Logitech Pure-Fi Anytime iPod Dock Review


Key Specifications

  • Review Price: £79.99

iPod and iPhone speaker docks vary a great deal. Some, like the Bowers & Wilkins Zeppelin, winner of our Product of the Year Award in 2008, are high-end stereo replacements. However, most are rather more ordinary and the Logitech Pure-Fi Anytime has modest pretensions as a bedside table stereo with iPod and iPhone integration.

To this end it has all the features you’d typically expect to find in a clock radio. You can program two different alarms and you can choose to be woken by a regular old buzzer, the radio or your iPod or iPhone. There’s also a battery backup, to protect you from power cuts, but no DAB radio here, just regular FM/AM options with a wire FM antenna already attached. There’s also a 3.5mm auxiliary jack for connecting non-Apple players and devices, though this cannot be used for alarms and devices connected this way cannot be controlled using the included remote.

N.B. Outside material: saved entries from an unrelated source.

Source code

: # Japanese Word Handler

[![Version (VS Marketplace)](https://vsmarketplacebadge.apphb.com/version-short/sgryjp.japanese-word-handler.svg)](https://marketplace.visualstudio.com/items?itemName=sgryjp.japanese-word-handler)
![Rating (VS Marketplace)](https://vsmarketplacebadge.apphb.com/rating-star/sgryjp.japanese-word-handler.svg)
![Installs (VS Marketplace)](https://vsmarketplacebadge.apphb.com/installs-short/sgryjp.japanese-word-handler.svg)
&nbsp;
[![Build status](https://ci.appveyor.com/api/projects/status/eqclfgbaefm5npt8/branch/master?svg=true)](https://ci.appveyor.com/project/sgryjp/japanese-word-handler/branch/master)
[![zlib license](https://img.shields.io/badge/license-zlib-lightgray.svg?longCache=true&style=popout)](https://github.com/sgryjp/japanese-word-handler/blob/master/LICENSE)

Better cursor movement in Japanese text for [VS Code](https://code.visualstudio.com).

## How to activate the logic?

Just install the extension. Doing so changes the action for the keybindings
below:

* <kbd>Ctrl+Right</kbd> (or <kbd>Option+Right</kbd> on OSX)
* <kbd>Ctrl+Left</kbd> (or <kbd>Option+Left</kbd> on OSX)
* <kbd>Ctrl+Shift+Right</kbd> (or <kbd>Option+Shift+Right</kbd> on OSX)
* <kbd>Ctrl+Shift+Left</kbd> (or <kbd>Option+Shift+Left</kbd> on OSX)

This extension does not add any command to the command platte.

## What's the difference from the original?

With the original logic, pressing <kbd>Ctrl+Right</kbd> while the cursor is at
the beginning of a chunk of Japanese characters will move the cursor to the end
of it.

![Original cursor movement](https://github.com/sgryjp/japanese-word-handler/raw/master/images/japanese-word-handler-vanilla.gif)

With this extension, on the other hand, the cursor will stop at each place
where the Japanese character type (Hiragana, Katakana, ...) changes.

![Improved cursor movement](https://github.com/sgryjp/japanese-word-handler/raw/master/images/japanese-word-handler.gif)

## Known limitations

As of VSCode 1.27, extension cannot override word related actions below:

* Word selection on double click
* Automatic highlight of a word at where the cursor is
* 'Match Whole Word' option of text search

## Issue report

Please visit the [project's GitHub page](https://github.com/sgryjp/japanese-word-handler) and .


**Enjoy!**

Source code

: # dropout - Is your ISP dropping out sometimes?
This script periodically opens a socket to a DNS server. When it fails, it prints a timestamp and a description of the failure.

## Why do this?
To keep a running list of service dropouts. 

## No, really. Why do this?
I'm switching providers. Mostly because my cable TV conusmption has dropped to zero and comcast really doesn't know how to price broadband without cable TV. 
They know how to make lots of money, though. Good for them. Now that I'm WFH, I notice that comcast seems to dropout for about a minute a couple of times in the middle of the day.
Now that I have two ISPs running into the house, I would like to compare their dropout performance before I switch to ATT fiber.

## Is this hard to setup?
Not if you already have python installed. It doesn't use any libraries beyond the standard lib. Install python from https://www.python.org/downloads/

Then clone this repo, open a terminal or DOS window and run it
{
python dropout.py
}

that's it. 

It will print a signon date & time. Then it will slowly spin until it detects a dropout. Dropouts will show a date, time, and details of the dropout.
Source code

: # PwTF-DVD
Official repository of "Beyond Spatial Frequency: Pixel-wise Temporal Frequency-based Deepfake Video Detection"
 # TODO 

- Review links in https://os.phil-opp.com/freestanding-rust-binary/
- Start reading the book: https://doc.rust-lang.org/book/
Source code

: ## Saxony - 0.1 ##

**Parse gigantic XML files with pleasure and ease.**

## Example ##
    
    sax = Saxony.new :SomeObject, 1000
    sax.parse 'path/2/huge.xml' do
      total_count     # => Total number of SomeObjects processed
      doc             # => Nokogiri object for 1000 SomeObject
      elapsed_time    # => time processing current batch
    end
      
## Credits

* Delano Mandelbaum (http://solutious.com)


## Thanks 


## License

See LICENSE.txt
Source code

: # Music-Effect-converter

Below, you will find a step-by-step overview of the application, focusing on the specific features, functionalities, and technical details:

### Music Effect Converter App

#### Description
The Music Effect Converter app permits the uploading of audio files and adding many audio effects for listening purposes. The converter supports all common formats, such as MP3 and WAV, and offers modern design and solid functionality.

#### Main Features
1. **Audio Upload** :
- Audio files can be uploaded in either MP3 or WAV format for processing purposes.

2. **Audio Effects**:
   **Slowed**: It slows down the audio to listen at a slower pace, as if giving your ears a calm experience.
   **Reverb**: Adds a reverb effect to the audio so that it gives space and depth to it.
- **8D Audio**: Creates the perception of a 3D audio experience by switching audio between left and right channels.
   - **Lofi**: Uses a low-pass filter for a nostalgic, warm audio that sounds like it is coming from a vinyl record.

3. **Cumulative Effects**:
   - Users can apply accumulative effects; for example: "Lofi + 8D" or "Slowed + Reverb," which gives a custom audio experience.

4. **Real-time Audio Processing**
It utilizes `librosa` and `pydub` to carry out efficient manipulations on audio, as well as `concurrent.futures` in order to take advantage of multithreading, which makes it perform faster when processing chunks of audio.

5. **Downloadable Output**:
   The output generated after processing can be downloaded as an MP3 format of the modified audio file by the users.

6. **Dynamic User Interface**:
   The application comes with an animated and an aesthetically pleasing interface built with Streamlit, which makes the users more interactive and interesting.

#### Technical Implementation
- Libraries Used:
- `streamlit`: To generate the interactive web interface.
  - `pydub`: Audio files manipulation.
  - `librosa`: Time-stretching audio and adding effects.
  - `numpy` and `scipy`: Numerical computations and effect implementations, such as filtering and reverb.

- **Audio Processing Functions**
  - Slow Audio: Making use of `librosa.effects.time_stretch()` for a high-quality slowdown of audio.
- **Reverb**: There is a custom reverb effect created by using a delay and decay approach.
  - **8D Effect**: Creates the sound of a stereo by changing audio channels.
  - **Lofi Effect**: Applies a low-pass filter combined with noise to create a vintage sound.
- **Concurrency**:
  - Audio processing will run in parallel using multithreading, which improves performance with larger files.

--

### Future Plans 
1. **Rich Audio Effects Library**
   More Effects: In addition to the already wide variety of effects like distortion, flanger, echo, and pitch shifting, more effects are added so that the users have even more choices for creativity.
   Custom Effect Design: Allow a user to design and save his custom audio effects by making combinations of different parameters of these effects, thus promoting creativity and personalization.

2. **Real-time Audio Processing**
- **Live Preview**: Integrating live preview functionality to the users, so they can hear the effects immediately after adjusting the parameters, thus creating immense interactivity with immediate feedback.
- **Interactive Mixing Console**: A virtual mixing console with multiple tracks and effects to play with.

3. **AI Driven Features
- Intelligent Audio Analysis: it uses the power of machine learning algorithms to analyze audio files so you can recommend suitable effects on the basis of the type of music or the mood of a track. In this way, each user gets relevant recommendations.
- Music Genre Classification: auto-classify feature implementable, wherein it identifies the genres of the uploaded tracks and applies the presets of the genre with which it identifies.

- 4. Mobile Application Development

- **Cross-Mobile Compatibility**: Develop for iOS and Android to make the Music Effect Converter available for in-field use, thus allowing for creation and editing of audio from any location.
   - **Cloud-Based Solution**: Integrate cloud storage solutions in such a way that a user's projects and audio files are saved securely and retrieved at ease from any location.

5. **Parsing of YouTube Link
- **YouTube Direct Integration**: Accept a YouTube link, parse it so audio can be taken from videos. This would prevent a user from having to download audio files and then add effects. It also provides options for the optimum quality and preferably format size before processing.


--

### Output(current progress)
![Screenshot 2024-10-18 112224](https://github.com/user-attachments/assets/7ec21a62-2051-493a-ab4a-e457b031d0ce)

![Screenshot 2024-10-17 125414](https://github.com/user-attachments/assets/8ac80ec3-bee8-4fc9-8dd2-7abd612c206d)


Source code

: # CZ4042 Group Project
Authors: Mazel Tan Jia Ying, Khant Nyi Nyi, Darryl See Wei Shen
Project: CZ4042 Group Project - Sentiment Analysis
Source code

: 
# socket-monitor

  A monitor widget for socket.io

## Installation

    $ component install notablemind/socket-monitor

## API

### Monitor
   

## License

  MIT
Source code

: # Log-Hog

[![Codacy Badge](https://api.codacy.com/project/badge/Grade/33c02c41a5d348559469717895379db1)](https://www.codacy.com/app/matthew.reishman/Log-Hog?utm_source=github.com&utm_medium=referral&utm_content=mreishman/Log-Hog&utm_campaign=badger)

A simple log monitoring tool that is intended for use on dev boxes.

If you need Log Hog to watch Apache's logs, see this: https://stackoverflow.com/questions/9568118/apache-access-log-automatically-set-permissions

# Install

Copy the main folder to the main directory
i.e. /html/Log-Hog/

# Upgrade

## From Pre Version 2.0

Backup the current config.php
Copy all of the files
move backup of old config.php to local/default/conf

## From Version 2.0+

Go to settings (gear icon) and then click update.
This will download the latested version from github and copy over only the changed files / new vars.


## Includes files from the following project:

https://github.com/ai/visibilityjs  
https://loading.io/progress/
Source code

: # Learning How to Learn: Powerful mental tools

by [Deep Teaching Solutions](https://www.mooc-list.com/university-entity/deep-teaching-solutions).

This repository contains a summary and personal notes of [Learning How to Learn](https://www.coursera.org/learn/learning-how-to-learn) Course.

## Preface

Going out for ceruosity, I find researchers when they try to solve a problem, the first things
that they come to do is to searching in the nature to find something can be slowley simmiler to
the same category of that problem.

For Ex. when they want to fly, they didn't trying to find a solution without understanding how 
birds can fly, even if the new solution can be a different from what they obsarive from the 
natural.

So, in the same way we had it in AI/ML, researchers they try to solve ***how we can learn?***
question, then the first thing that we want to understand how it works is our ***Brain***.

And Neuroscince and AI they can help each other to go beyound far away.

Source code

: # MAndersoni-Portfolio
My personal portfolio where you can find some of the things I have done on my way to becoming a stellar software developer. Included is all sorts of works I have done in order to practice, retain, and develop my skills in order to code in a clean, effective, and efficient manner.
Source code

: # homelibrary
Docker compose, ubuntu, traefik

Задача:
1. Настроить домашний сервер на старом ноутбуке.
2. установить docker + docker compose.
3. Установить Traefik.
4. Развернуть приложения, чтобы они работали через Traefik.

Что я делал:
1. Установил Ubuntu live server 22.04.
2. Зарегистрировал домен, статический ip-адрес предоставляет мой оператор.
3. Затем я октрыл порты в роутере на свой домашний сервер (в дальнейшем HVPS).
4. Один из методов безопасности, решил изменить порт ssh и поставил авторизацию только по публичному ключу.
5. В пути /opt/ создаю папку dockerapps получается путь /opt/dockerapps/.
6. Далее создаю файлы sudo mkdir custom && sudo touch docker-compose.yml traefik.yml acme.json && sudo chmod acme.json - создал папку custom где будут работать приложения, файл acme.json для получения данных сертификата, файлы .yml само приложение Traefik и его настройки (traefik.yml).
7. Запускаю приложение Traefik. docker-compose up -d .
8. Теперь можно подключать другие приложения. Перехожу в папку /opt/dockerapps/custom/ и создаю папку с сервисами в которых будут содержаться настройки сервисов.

So far, then, you’d understandably think the Pure-Fi Anytime had very little out of the ordinary to offer. However, it does have a trick up its sleeve since this is the first iPod/iPhone speaker dock we’ve seen that features magnetic shielding and so can be used with an iPhone without resorting to the airplane mode.

This means you can happily plug in your iPhone, leaving it to charge and play music, and if it rings you can just pick it up and take the call. Logitech hasn’t gone the whole hog and included a microphone and call control to make it hands-free, but that would have added cost and as it is the Anytime does its job just fine.

As we’ve come to expect from Logitech the Pure-Fi Anytime is a neatly designed piece of kit, too. Finished largely in a combination of glossy and matte black plastic, the slightly off camber shape (I’m reliably informed it’s a parallelogram) gives it a funkier appearance than your regular boxy device. At the front, meanwhile, the docking section is neatly housed within a cutaway section, ensuring your iPod/iPhone isn’t exposed to being knocked off its perch, though you still have to rely on rather clumsy plastic adapters – none of which seem to fit an iPhone perfectly.

Then, on the back, there’s a small and very useful compartment for housing the provided remote. This is your typical slim-line effort with blister-style buttons that are fairly responsive and offer enough feedback to avoid confusion. On it you can control most of the devices functions, including selecting saved radio stations, Play/Pause and Next/Previous controls for your iPod, volume controls and alarm controls for selecting an alarm and snoozing. You can also cycle through the different modes but, unlike the Gear4 Blackbox 24/7 we looked at a couple of weeks ago, you can’t navigate iPod/iPhone menus using the remote – something we’d have liked to seen on this, too.